At the reading, another journalist (poet/artist…) MG Salazar explicitly tied the crop dusting of protesters at Standing Rock to the gas attacks in Syria. Salazar’s reporting from Standing Rock has taken the form of a book, Striking the Black Snake: Poems from Standing Rock. Fighting a terrible cold, Salazar read from that book, making us feel the gritty realities of those struggles. A migrant farmworker as a child, Miguel Morales acknowledged his own experiences facing crop-dusters as an intrinsic, terrifying part of his childhood. Iraq war veteran Lucky Garcia carried these parallels even further, in one poem mirroring her experiences in Iraq with daily dread living on the east side of Kansas City.

Garcia, who called herself the “rookie” of the group, pointed out that she can still be “called up any time” before reading a poem, “Dear Mama,” about what the war had done to her. Things that, despite all the love in the world for her daughter, her mother could never understand. The house shook with her imagery, such as her tying the scent of her mother’s morning bacon to the smell of an IED explosion. She closed with a portrait of Post-Traumatic Stress Disorder, a tour-de-force building all of the details around the framework of those four letters—P and T and S and D.

But the politics of the evening took many forms. Emcee of the evening’s events, Alex Martinez kicked things off with a poem called “Glass Breaker,” which drove home ways in which one’s very own identity, being one’s self, necessitates a form of resistance. Miguel Morales echoed a poem Martinez read about the complexities of living in a body misunderstood and maligned by the power structure, closing one poem with the line, “This body is a borderland.” Although Morales said he wasn’t going to read his more political work that night, as he had during the first Resistencia, his tender, dignified portraits of working class life (and his two directly contrasting takes on Cinco de Mayo) were, in many ways, more political than anything that’s on this morning’s talking head TV.

Similarly, Jessica Ayala began with her overtly political work—speaking of the 43 disappeared Mexican students and her book’s title track, “Huelga.” But so much of the politics in Ayala’s set served as a celebration of the resistance inherent in artistic expression. She began by singing, and during her heart-shattering tribute to her father and music (named for the great Columbian musician Joe Arroyo) she tied the movement in Afro-Cuban rhythms to the resistance of all enslaved people. And if it’s not clear I’m saying she made it universal, let me underscore that point. If she didn’t dance during this reading, it seemed as if she did, bringing the reading to an exalted climax well before it was over.

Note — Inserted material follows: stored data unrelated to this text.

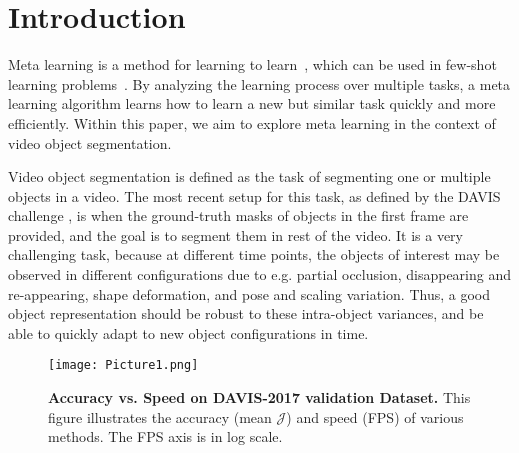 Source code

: \documentclass[10pt,twocolumn,letterpaper]{article}
\begin{document}
\vspace{-0.15in}\section{Introduction}%
Meta learning is a method for learning to learn~\cite{Schmidhuber, bengio:1995:oban}, which can be used in few-shot learning problems~\cite{Hugo, NIPS2016_6385, NIPS2017_6996}. By analyzing the learning process over multiple tasks, a meta learning algorithm learns how to learn a new but similar task quickly and more efficiently.
Within this paper, we aim to explore meta learning in the context of video object segmentation.


Video object segmentation is defined as the task of segmenting one or multiple objects in a video. The most recent setup for this task, as defined by the DAVIS challenge \cite{Caelles_arXiv_2018, davis_2017}, is when the ground-truth masks of objects in the first frame are provided, and the goal is to segment them in rest of the video. 
It is a very challenging task, because at different time points, the objects of interest may be observed in different configurations due to e.g. partial occlusion, disappearing and re-appearing, shape deformation, and pose and scaling variation.
Thus, a good object representation should be robust to these intra-object variances, and be able to quickly adapt to new object configurations in time.

\begin{figure}[t!]
	\centering
	\texttt{[image: Picture1.png]}
	\caption{{\bf Accuracy vs. Speed on DAVIS-2017 validation Dataset.} This figure illustrates the accuracy (mean $\mathcal{J}$) and speed (FPS) of various methods. The FPS axis is in log scale.}
	\label{fig:chart}   
\end{figure}
\end{document}
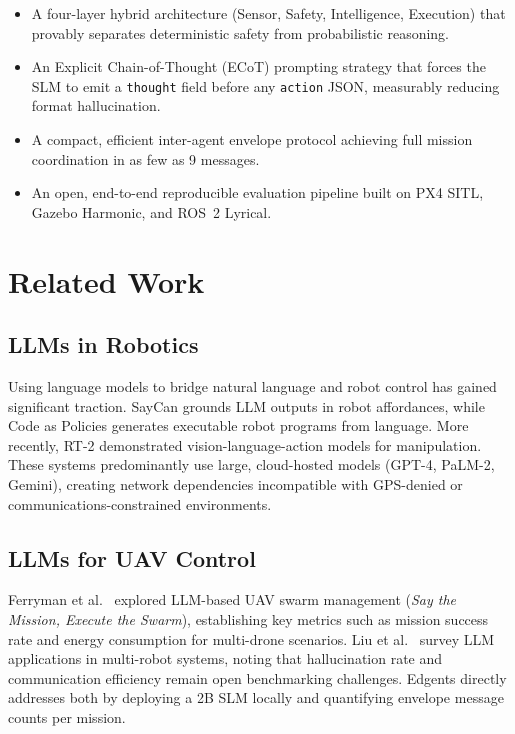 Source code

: \documentclass[conference]{IEEEtran}
\begin{document}
\begin{itemize}
    \item A four-layer hybrid architecture (Sensor, Safety, Intelligence, Execution) that provably separates deterministic safety from probabilistic reasoning.
    \item An Explicit Chain-of-Thought (ECoT) prompting strategy that forces the SLM to emit a \texttt{thought} field before any \texttt{action} JSON, measurably reducing format hallucination.
    \item A compact, efficient inter-agent envelope protocol achieving full mission coordination in as few as 9 messages.
    \item An open, end-to-end reproducible evaluation pipeline built on PX4 SITL, Gazebo Harmonic, and ROS~2 Lyrical.
\end{itemize}

\section{Related Work}
\label{sec:related}

\subsection{LLMs in Robotics}

Using language models to bridge natural language and robot control has gained significant traction. SayCan \cite{ref_saycan} grounds LLM outputs in robot affordances, while Code as Policies \cite{ref_cap} generates executable robot programs from language. More recently, RT-2 \cite{ref_rt2} demonstrated vision-language-action models for manipulation. These systems predominantly use large, cloud-hosted models (GPT-4, PaLM-2, Gemini), creating network dependencies incompatible with GPS-denied or communications-constrained environments.

\subsection{LLMs for UAV Control}

Ferryman et al.~\cite{ref_say_mission} explored LLM-based UAV swarm management (\emph{Say the Mission, Execute the Swarm}), establishing key metrics such as mission success rate and energy consumption for multi-drone scenarios. Liu et al.~\cite{ref_llm_uav_survey} survey LLM applications in multi-robot systems, noting that hallucination rate and communication efficiency remain open benchmarking challenges. Edgents directly addresses both by deploying a 2B SLM locally and quantifying envelope message counts per mission.
\end{document}
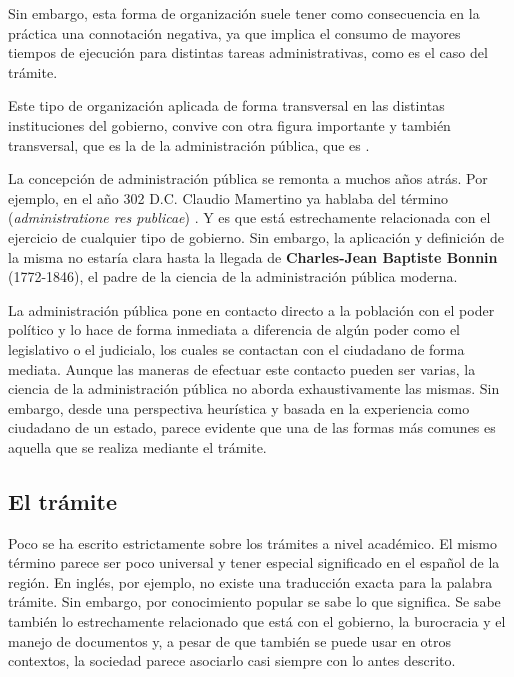 Sin embargo, esta forma de organización suele tener como consecuencia en la práctica una connotación negativa, 
ya que implica el consumo de mayores tiempos de ejecución para distintas tareas administrativas, como es el caso del trámite.

Este tipo de organización aplicada de forma transversal en las distintas instituciones del gobierno,
convive con otra figura importante y también transversal, que es la de la administración pública,
que es  \cite{guerreroCharlesJeanBonninSiglo2020}.

La concepción de administración pública se remonta a muchos años atrás. 
Por ejemplo, en el año 302 D.C. Claudio Mamertino ya hablaba del término  (\textit{administratione res publicae}) \cite{nixonPraiseLaterRoman1994}. 
Y es que está estrechamente relacionada con el ejercicio de cualquier tipo de gobierno. 
Sin embargo, la aplicación y definición de la misma no estaría clara hasta la llegada de \textbf{Charles-Jean Baptiste Bonnin} (1772-1846), 
el padre de la ciencia de la administración pública moderna.

La administración pública pone en contacto directo a la población con el poder político \cite{mostajomachicadoDerechoAdministrativoAdministracion2016} 
y lo hace de forma inmediata a diferencia de algún poder como el legislativo o el judicialo, los cuales se contactan con el ciudadano de forma mediata. 
Aunque las maneras de efectuar este contacto pueden ser varias, la ciencia de la administración pública no aborda exhaustivamente las mismas. 
Sin embargo, desde una perspectiva heurística y basada en la experiencia como ciudadano de un estado, parece evidente que una de las formas más comunes es aquella que se realiza mediante el trámite.

\subsection{El trámite}

Poco se ha escrito estrictamente sobre los trámites a nivel académico. 
El mismo término parece ser poco universal y tener especial significado en el español de la región. 
En inglés, por ejemplo, no existe una traducción exacta para la palabra trámite. 
Sin embargo, por conocimiento popular se sabe lo que significa. 
Se sabe también lo estrechamente relacionado que está con el gobierno, la burocracia y el manejo de documentos y, 
a pesar de que también se puede usar en otros contextos, la sociedad parece asociarlo casi siempre con lo antes descrito.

Many of the night’s poems were love poems. The role of love in resistance was something no one had to explain. Guest reader Huascar Medina even delivered a twisted but beautiful love poem to Sylvia Plath. His final poem, “My Siren,” about the loss of a loved one to addiction, underscored just how high the stakes can be—the first political struggle always being the fight to find the love that keeps us from doing ourselves in. The whole evening fed that hunger in endlessly inspiring ways.